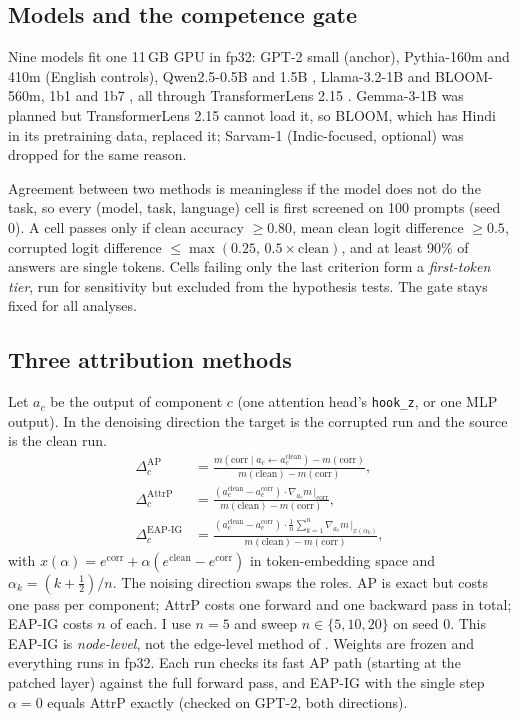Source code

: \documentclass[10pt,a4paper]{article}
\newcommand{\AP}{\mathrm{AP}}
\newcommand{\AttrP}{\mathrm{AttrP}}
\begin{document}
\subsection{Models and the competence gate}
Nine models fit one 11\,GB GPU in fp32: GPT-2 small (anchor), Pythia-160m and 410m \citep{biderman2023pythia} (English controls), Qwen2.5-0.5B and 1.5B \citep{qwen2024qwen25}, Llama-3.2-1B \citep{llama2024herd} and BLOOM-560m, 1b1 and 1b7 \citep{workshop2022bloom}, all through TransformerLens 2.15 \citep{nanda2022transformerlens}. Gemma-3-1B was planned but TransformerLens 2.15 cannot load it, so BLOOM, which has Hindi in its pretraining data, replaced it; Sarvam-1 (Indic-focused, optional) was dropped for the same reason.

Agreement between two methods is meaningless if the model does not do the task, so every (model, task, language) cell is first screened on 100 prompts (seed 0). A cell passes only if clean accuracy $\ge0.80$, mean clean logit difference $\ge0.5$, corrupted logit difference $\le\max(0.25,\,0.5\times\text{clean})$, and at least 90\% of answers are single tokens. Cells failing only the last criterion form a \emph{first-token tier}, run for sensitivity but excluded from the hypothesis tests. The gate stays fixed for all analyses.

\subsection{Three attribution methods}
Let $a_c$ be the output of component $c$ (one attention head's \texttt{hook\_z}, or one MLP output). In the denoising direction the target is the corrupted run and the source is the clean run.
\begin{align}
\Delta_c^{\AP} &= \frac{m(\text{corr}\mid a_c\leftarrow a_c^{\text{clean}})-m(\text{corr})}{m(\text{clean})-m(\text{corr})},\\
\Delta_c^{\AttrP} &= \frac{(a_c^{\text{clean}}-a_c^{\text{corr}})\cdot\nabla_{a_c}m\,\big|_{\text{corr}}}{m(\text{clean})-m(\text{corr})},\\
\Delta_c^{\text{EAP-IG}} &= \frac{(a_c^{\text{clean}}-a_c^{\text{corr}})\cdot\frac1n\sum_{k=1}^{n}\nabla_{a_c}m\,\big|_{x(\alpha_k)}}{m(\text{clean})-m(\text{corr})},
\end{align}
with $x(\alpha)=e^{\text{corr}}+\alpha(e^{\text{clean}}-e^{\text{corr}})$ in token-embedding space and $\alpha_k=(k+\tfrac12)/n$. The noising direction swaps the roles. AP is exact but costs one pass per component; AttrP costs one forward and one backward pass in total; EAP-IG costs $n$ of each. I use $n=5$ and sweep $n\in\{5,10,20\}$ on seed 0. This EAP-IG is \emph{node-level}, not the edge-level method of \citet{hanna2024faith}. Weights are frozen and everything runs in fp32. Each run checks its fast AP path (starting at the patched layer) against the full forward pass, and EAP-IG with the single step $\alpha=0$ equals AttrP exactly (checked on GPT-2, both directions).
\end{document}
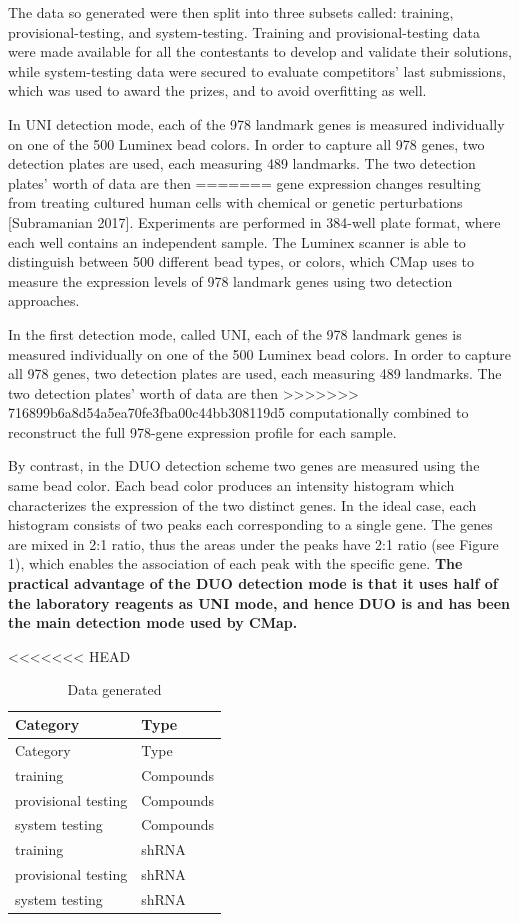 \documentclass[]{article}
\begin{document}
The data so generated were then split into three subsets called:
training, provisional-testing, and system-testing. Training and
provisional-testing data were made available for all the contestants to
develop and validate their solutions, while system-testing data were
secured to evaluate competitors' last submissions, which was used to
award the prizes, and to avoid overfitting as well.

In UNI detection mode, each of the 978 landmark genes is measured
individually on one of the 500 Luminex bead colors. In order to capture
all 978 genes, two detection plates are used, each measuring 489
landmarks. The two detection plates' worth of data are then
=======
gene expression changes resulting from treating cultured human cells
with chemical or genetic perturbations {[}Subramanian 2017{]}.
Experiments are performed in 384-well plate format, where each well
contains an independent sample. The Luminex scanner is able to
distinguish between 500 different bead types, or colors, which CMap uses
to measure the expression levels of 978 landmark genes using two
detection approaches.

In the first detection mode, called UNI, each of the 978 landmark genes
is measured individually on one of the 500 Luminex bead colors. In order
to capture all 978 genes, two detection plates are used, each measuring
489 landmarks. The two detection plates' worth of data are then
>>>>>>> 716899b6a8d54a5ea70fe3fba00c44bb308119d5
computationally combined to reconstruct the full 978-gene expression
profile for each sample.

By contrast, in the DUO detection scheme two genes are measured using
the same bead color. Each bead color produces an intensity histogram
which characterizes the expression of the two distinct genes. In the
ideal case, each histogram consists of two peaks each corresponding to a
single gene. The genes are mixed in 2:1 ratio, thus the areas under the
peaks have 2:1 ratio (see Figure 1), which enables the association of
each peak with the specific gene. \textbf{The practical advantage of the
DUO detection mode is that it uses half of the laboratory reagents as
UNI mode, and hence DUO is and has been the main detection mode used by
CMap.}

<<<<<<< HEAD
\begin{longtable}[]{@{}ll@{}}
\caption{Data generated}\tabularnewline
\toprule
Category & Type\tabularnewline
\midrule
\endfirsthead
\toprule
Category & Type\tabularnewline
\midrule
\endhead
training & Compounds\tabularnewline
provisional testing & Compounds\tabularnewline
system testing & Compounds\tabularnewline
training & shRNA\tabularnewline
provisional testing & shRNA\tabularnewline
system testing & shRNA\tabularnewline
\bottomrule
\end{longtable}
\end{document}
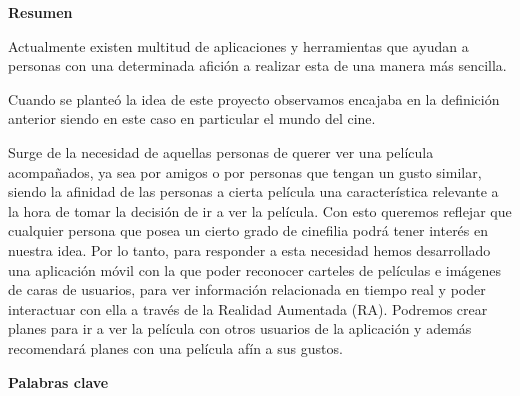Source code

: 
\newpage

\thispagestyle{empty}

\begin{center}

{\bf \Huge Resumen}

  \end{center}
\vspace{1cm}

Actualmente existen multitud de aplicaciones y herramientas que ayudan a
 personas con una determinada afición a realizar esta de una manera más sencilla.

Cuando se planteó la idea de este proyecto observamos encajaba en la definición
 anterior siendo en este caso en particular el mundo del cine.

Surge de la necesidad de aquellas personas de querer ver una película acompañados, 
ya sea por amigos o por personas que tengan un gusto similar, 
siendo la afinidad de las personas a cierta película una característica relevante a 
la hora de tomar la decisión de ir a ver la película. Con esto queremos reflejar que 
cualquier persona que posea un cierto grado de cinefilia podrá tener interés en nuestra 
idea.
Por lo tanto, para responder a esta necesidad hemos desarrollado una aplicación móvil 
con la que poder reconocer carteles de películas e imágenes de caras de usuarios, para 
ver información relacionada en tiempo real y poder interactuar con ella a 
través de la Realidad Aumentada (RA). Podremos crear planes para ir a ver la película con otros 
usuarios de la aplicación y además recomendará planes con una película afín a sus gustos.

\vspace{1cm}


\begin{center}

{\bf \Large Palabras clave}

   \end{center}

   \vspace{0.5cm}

- **Task objective**
Where a line in the records above includes the string "planes", show it.

- **Problem solution**
través de la Realidad Aumentada (RA). Podremos crear planes para ir a ver la película con otros 
usuarios de la aplicación y además recomendará planes con una película afín a sus gustos.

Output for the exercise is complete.